▶ **Recorded data**:
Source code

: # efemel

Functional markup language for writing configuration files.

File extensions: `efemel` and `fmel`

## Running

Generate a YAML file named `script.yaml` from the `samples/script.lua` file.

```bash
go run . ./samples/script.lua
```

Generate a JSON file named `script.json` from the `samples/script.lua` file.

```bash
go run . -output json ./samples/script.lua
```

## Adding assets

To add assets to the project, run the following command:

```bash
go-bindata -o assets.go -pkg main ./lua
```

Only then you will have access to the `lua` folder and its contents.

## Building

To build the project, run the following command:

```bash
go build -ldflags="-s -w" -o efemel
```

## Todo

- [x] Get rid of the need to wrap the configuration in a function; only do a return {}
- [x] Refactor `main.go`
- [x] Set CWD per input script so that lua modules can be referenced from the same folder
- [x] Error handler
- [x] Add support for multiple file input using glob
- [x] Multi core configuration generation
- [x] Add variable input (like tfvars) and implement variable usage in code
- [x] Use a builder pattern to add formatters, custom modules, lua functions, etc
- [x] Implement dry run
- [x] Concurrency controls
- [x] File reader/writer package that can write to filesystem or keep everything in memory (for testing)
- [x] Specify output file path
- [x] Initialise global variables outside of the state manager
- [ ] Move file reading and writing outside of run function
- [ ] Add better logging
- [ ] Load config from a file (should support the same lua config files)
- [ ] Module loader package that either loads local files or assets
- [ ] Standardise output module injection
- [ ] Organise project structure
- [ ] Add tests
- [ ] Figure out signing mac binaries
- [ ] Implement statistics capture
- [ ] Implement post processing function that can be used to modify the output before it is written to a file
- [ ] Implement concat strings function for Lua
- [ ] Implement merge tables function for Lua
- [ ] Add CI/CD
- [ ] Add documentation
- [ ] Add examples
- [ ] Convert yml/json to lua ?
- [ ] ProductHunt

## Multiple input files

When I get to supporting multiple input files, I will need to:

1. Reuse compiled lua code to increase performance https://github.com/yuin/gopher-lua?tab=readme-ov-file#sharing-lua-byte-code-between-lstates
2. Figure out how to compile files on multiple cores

▶ **Aim of the task**: Wherever the string "package" appears in the records, copy the whole line.

▶ **Final answer**:
- [x] File reader/writer package that can write to filesystem or keep everything in memory (for testing)
- [ ] Module loader package that either loads local files or assets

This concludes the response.